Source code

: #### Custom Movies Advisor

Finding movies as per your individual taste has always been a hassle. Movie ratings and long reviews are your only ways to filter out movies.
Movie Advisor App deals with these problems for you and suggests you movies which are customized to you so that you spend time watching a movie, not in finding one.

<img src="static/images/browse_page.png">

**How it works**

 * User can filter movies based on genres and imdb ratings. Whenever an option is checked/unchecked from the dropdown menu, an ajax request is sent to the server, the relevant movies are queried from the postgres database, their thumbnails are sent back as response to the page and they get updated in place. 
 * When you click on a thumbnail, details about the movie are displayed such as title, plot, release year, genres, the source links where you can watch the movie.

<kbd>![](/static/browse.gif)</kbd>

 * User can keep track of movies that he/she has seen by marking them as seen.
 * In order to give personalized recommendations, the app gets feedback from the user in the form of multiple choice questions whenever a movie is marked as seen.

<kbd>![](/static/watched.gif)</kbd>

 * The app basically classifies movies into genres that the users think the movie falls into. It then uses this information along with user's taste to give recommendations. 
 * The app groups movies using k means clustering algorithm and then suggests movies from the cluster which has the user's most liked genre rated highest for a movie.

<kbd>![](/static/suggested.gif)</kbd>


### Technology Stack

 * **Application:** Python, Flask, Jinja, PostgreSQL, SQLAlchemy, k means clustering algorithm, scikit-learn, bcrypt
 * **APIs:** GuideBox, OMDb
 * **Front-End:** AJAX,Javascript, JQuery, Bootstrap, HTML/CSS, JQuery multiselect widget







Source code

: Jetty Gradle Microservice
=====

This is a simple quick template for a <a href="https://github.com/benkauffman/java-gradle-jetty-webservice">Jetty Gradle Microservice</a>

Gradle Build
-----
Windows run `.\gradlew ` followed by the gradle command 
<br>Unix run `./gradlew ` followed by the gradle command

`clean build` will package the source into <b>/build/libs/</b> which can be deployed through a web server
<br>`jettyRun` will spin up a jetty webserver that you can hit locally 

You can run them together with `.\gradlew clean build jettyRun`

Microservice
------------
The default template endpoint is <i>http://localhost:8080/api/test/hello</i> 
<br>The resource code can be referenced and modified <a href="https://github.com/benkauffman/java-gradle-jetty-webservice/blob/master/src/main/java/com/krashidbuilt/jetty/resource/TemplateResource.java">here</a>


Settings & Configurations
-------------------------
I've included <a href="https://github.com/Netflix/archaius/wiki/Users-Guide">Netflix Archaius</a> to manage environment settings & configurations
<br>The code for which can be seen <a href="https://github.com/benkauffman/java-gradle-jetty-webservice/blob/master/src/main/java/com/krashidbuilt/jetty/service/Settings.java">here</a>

* * *

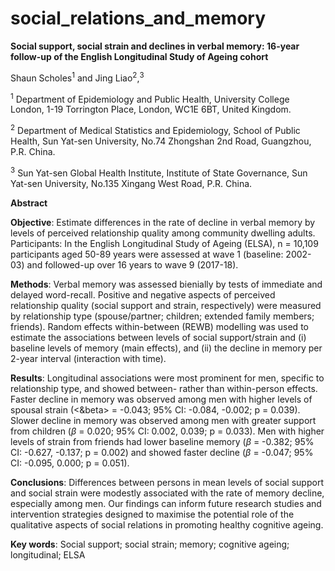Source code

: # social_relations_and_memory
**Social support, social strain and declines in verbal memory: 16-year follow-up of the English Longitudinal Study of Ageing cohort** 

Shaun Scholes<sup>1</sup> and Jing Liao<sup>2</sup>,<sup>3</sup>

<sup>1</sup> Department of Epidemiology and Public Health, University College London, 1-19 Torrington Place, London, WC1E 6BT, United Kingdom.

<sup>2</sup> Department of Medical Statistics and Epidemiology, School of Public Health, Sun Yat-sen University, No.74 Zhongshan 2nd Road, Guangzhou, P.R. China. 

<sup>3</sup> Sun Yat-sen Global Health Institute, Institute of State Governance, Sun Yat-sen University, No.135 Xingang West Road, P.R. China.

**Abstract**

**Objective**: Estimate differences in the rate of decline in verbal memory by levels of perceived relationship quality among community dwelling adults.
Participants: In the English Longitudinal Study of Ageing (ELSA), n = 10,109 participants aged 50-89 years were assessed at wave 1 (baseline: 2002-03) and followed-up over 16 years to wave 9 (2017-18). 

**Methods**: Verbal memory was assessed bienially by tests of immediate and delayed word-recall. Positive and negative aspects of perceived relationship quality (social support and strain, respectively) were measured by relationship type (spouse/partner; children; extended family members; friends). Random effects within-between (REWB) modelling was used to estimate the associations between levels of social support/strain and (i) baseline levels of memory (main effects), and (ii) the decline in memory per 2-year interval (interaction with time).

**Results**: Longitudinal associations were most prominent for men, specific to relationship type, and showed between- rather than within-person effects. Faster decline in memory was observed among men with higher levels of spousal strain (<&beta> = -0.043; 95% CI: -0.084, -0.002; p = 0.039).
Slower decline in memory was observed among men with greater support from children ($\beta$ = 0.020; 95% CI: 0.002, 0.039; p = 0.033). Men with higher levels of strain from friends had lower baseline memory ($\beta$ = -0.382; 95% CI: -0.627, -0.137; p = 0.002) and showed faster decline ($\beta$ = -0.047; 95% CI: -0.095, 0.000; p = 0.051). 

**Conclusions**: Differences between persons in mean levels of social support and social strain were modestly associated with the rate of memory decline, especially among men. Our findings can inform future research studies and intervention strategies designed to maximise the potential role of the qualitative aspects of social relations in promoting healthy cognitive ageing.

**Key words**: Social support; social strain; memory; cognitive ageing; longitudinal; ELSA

#### WORK TO BE COMPLETED:
Copy out each line of the data that has the word "observed" in it.

#### ANSWER TO THIS EXERCISE:
**Results**: Longitudinal associations were most prominent for men, specific to relationship type, and showed between- rather than within-person effects. Faster decline in memory was observed among men with higher levels of spousal strain (<&beta> = -0.043; 95% CI: -0.084, -0.002; p = 0.039).
Slower decline in memory was observed among men with greater support from children ($\beta$ = 0.020; 95% CI: 0.002, 0.039; p = 0.033). Men with higher levels of strain from friends had lower baseline memory ($\beta$ = -0.382; 95% CI: -0.627, -0.137; p = 0.002) and showed faster decline ($\beta$ = -0.047; 95% CI: -0.095, 0.000; p = 0.051). 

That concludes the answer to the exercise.